The NRA in Red and Blue

It's been much commented on that there are few, if any, "Conservative Democrats" around any more. That's certainly true here in North Carolina. Given the choice between a conservative Democrat and a conservative Republican, conservative voters here mostly voted Red. Old ties of party loyalty proved themselves too weak to resist the tendency toward ideological purity in the modern Conservative movement.

That wasn't so as recently as the Clinton administration, but the 1994 congressional election that swept Newt Gingrich into power for the first time was also marked by a historic electoral carnage among conservative and moderate Democrats—particularly in the South. And it was that election, more than any other, that put the fear of the National Rifle Association into the hearts of conservative Democrats.

Ever since, Democrats in conservative areas have generally been too afraid of the NRA to back any kind of gun control measure, no matter how weak. And nationally, the Democratic Party has been so afraid of losing its few remaining conservative and moderate members that there has not been a strong push back against the NRA.

But the conservative triumph in the South could mean less influence for the NRA.

Consider this: North Carolina was a swing state in the latest Presidential election, but farther down the ticket, Republicans solidified their hold on electoral power here. The US Congressional delegation, and the state Senate and House, are now solidly red. Congressional districts have been so successfully gerrymandered that Democrats are crowded into a few "ghettos" of large urban areas, or weirdly shaped metro corridors, and their actual proportional strength among voters has been effectively hidden.
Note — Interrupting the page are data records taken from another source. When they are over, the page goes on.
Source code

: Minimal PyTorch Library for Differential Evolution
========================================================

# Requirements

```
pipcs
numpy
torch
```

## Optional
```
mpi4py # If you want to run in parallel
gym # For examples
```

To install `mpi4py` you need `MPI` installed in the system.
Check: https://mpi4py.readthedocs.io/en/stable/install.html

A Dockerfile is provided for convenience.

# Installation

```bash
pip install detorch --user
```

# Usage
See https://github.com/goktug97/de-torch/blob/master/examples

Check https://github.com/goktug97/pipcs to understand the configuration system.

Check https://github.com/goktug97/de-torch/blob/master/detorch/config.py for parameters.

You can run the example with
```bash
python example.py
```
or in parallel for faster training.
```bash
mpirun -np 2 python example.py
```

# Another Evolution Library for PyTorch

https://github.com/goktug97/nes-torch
What this means is that here in North Carolina there are very few conservative or moderate Democrats in Congress left to fear the NRA. The remaining Democrats are in safely Blue metro/suburban districts.
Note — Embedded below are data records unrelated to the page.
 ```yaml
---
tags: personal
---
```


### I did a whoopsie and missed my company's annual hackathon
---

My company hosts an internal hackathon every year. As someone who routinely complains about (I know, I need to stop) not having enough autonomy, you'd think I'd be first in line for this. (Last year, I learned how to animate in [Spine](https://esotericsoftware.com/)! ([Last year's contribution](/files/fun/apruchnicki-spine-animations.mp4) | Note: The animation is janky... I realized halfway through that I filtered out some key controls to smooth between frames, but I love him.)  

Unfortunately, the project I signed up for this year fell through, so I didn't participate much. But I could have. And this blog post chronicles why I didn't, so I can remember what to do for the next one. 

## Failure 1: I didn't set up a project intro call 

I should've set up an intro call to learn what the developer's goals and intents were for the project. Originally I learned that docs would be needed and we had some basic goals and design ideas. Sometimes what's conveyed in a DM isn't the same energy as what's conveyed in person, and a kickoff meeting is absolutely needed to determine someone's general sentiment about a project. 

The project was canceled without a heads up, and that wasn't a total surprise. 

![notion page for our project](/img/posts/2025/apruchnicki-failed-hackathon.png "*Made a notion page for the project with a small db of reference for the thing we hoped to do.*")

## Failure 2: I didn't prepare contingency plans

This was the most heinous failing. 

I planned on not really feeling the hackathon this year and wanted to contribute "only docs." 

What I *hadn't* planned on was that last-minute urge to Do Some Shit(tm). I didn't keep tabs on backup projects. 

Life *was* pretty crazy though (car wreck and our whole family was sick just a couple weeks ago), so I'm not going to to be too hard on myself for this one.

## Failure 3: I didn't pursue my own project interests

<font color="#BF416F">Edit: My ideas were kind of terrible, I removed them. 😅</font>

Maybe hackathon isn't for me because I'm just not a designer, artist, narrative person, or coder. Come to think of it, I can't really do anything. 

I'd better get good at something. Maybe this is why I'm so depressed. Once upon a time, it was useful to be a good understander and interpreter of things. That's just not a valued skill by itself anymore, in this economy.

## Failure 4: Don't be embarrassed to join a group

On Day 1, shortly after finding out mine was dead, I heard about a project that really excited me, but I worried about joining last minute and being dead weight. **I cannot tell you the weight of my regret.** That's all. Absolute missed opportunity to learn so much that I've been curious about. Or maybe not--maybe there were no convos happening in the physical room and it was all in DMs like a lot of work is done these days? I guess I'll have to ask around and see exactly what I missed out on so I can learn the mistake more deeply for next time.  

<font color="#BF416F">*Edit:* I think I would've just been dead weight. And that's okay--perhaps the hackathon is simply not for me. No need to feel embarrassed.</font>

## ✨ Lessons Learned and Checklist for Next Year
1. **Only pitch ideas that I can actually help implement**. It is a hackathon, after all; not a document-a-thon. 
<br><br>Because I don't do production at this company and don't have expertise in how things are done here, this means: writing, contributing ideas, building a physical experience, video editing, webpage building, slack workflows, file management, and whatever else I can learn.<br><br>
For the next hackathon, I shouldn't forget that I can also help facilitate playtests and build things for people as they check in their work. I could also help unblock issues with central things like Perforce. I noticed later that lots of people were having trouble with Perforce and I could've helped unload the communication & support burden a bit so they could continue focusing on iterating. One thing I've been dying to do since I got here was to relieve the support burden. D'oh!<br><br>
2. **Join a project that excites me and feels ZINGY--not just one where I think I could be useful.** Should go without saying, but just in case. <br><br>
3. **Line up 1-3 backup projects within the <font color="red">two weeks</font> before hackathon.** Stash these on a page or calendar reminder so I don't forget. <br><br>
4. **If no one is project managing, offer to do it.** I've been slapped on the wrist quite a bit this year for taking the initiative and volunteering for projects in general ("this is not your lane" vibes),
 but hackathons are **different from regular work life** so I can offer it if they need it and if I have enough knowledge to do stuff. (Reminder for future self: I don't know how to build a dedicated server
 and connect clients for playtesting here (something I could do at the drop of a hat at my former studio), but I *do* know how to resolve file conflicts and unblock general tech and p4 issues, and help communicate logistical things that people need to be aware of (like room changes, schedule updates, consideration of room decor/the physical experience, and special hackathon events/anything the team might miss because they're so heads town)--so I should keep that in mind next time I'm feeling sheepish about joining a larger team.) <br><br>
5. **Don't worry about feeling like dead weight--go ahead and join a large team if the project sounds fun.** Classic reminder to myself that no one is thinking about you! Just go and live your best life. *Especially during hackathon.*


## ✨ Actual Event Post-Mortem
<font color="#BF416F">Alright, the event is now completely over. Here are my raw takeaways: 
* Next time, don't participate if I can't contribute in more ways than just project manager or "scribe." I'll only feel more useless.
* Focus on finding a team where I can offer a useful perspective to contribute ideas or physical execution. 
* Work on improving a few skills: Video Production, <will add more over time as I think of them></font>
The effect of this, oddly enough, may be to free up Democrats nationally. In part because of demographic changes elsewhere in the country, the party has managed to stay competitive nationally even though it has mostly lost the South. It has won two Presidential contests, and held on to a majority in the U.S. Senate. Florida and northern Virgina excepted, the swing states are now in the Rust Belt and the West, not the South.

I know this sounds counterintuitive, but the fact that the South is out of play means that the Blue side has less to fear on the issue of gun control. As its constituents in the West, Midwest, and Northeast are increasingly not as interested in pro-gun policies as the old conservative Southern Democrats were, the party can now more safely begin to flout the NRA.

With the recent shock of the killings in Connecticut, Democrats nationally may wake up and find they don't have as much to fear from the NRA as they once did. Maybe they'll stop pulling their punches on gun control for the first time since 1994.